Credit: University of Saskatchewan
Conversion of large swaths of land to uniform tree plantations and single-crop species may lead to unintended consequences for the water cycle, putting ecosystems at greater risk for fires, floods, droughts and even hurricanes, warns a think-tank group of almost 30 water scientists from 11 countries.
Worldwide, policies are increasingly aimed at planting more trees and crops both to combat climate change and increase food and fuel production. Already about 40 per cent of the world’s ice-free land surface has been converted to forestry and agriculture–often with only a few choice tree species and crops where biodiversity once thrived. This trend is poised to continue or even accelerate.
But in an article published in Nature Geoscience, the scientists argue that mixed-species diversity is crucial to the water cycle pathways that enable soil-plant-water systems to recover quickly from environmental stresses. Forestry and agricultural monocultures (growing a single species repeatedly on the same land) can constrain these pathways, adversely affecting conditions such as soil moisture and erosion, streamflow, evaporation, and groundwater quality–and ultimately reducing ecological resilience.
The authors urge policy makers and land managers to take into account critical water-vegetation interactions to guide decisions about what to plant and where.
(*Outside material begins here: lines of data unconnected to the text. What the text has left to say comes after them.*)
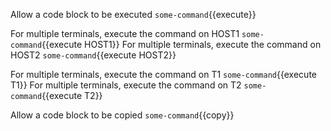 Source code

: Allow a code block to be executed `some-command`{{execute}}

For multiple terminals, execute the command on HOST1 `some-command`{{execute HOST1}}
For multiple terminals, execute the command on HOST2 `some-command`{{execute HOST2}}

For multiple terminals, execute the command on T1 `some-command`{{execute T1}}
For multiple terminals, execute the command on T2 `some-command`{{execute T2}}

Allow a code block to be copied `some-command`{{copy}}
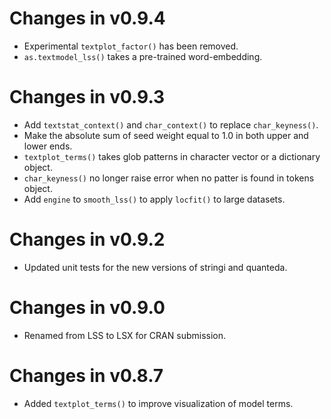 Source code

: # Changes in v0.9.4

* Experimental `textplot_factor()` has been removed.
* `as.textmodel_lss()` takes a pre-trained word-embedding.

# Changes in v0.9.3

* Add `textstat_context()` and `char_context()` to replace `char_keyness()`.
* Make the absolute sum of seed weight equal to 1.0 in both upper and lower ends. 
* `textplot_terms()` takes glob patterns in character vector or a dictionary object.
* `char_keyness()` no longer raise error when no patter is found in tokens object.
* Add `engine` to `smooth_lss()` to apply `locfit()` to large datasets.

# Changes in v0.9.2

* Updated unit tests for the new versions of stringi and quanteda.

# Changes in v0.9.0

* Renamed from LSS to LSX for CRAN submission.

# Changes in v0.8.7

* Added `textplot_terms()` to improve visualization of model terms.
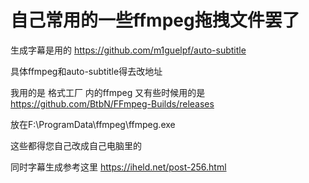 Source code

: # 自己常用的一些ffmpeg拖拽文件罢了
生成字幕是用的 https://github.com/m1guelpf/auto-subtitle<p>
具体ffmpeg和auto-subtitle得去改地址<p>
我用的是 格式工厂 内的ffmpeg 又有些时候用的是 https://github.com/BtbN/FFmpeg-Builds/releases<p>
放在F:\ProgramData\ffmpeg\ffmpeg.exe <p>
这些都得您自己改成自己电脑里的<p>
同时字幕生成参考这里 https://iheld.net/post-256.html <p>
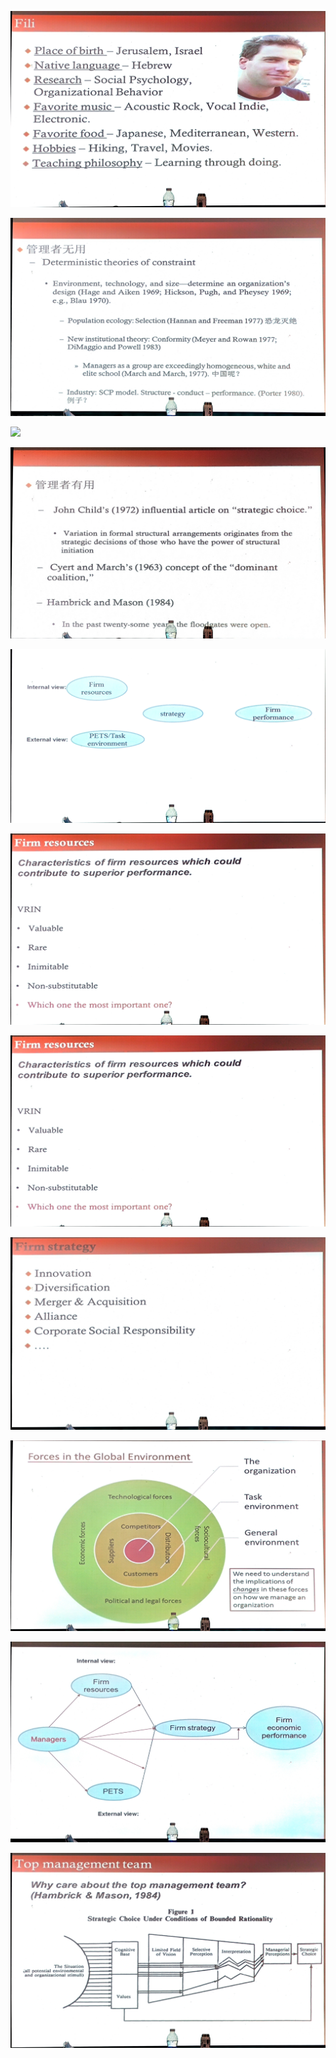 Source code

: ![](2020-11-01-10-49-33.png)

![](2020-11-01-10-50-39.png)

![](2020-11-01-10-50-59.png)

![](2020-11-01-10-51-48.png)

![](2020-11-01-10-52-00.png)

![](2020-11-01-10-52-11.png)

![](2020-11-01-10-54-17.png)

![](2020-11-01-10-54-27.png)

![](2020-11-01-10-54-45.png)

![](2020-11-01-10-54-53.png)

![](2020-11-01-11-00-26.png) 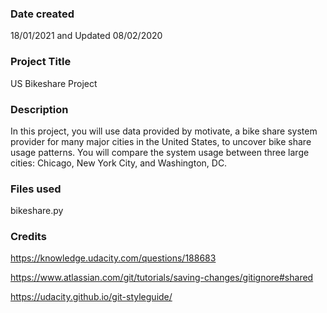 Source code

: ### Date created
18/01/2021 and Updated 08/02/2020


### Project Title
US Bikeshare Project


### Description
In this project, you will use data provided by motivate, a bike share system provider for many major cities in the United States, to uncover bike share usage patterns. You will compare the system usage between three large cities: Chicago, New York City, and Washington, DC.

### Files used
bikeshare.py

### Credits
https://knowledge.udacity.com/questions/188683

https://www.atlassian.com/git/tutorials/saving-changes/gitignore#shared

https://udacity.github.io/git-styleguide/
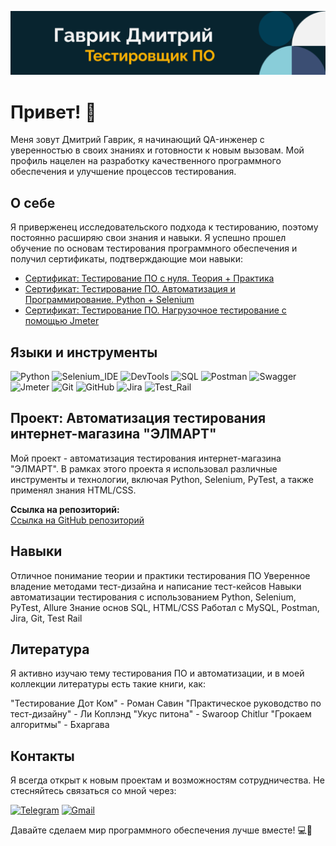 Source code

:![Header](https://github.com/GavRDN/GavRDN/blob/main/assets/header_1.png)

# Привет! 👋
Меня зовут Дмитрий Гаврик, я начинающий QA-инженер с уверенностью в своих знаниях и готовности к новым вызовам. Мой профиль нацелен на разработку качественного программного обеспечения и улучшение процессов тестирования.

## О себе
Я приверженец исследовательского подхода к тестированию, поэтому постоянно расширяю свои знания и навыки. Я успешно прошел обучение по основам тестирования программного обеспечения и получил сертификаты, подтверждающие мои навыки:

- [Сертификат: Тестирование ПО с нуля. Теория + Практика](
https://stepik.org/cert/2453987)
- [Сертификат: Тестирование ПО. Автоматизация и Программирование. Python + Selenium](
https://stepik.org/cert/2458125)
- [Сертификат: Тестирование ПО. Нагрузочное тестирование с помощью Jmeter](
https://stepik.org/cert/2354310)

## Языки и инструменты

![Python](https://img.shields.io/badge/-Python-090909?style=for-the-badge&logo=Python&logoColor=#1C5BA3)
![Selenium_IDE](https://img.shields.io/badge/-Selenium_IDE-090909?style=for-the-badge&logo=Selenium&logoColor=#1C5BA3)
![DevTools](https://img.shields.io/badge/-DevTools-090909?style=for-the-badge&logo=googleChrome&logoColor=#1C5BA3)
![SQL](https://img.shields.io/badge/-SQL-090909?style=for-the-badge&logo=MySQL&logoColor=FFFFFF)
![Postman](https://img.shields.io/badge/-Postman-090909?style=for-the-badge&logo=Postman&logoColor=#1C5BA3)
![Swagger](https://img.shields.io/badge/-Swagger-090909?style=for-the-badge&logo=Swagger&logoColor=#1C5BA3)
![Jmeter](https://img.shields.io/badge/-Jmeter-090909?style=for-the-badge&logo=Apache&logoColor=CB2027)
![Git](https://img.shields.io/badge/-Git-090909?style=for-the-badge&logo=Git&logoColor=#1C5BA3)
![GitHub](https://img.shields.io/badge/-GitHub-090909?style=for-the-badge&logo=GitHub&logoColor=#1C5BA3)
![Jira](https://img.shields.io/badge/-Jira-090909?style=for-the-badge&logo=Jira&logoColor=CB2027)
![Test_Rail](https://img.shields.io/badge/-Test_Rail-090909?style=for-the-badge&logo=TestRail&logoColor=CB2027)

## Проект: Автоматизация тестирования интернет-магазина "ЭЛМАРТ"
Мой проект - автоматизация тестирования интернет-магазина "ЭЛМАРТ". В рамках этого проекта я использовал различные инструменты и технологии, включая Python, Selenium, PyTest, а также применял знания HTML/CSS.

**Ссылка на репозиторий:**  
[Ссылка на GitHub репозиторий](https://github.com/GavRDN/project_auto_testing.git)

## Навыки
Отличное понимание теории и практики тестирования ПО
Уверенное владение методами тест-дизайна и написание тест-кейсов
Навыки автоматизации тестирования с использованием Python, Selenium, PyTest, Allure
Знание основ SQL, HTML/CSS
Работал с MySQL, Postman, Jira, Git, Test Rail

## Литература
Я активно изучаю тему тестирования ПО и автоматизации, и в моей коллекции литературы есть такие книги, как:

"Тестирование Дот Ком" - Роман Савин
"Практическое руководство по тест-дизайну" - Ли Коплэнд
"Укус питона" - Swaroop Chitlur
"Грокаем алгоритмы" - Бхаргава

## Контакты
Я всегда открыт к новым проектам и возможностям сотрудничества. Не стесняйтесь связаться со мной через:

[![Telegram](https://img.shields.io/badge/-Telegram-090909?style=for-the-badge&logo=Telegram&logoColor=#1C5BA3)](https://t.me/GavrikDN)
[![Gmail](https://img.shields.io/badge/-Gmail-090909?style=for-the-badge&logo=Gmail&logoColor=#1C5BA3)](mailto:gavrikdnwork@gmail.com)

Давайте сделаем мир программного обеспечения лучше вместе! 💻🚀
“When we modify landscapes to help combat climate change or meet human demands for food and energy, we need to be smart about it,” said Irena Creed, a University of Saskatchewan hydrologist who co-led the think tank paper with University of Delaware researcher Delphis Levia.
“We need to emulate what was natural by not relying on just a few choice crops or trees but instead embracing biodiversity. When you narrow biodiversity to a few select crops, it makes the whole ecosystem vulnerable.”
Creed explains that the rate, timing and magnitude of water released to the atmosphere varies with each plant species.
“By having a diverse range in the rate of water movement, you are building a more diverse water system that can withstand water stresses such as droughts and fires,” she said.
For example, in a forest with a variety of tree species, some species send roots down shallow, some at an intermediate level, and some deep.
“That means there’s a lot more soil moisture available to some tree species than others,” said Levia. “But if you’re in a monoculture situation, as with many staple crops, the rooting depths are more uniform. They don’t penetrate the soil to varying degrees like natural vegetation in forests. And so, they can be more susceptible to drought.”
The paper notes that increased production of tree plantations to meet demand for wood can reduce, or even eliminate streamflow, and sometimes lead to the salinization and acidification of soils, as well as to increased susceptibility to fire.
In highly managed landscapes that have replaced wetlands, plant uniformity has been linked to increases in the frequency and severity of both floods and droughts, as well as water quality deterioration.
More research is needed to pinpoint the water movement pathways that are most susceptible to being constrained in the conversion of natural vegetation to planted monocultures, the authors state.
“We need governments to prioritize research into how much diversity is enough to ensure that a given type of landscape can be resilient and withstand environmental stresses,” Creed said.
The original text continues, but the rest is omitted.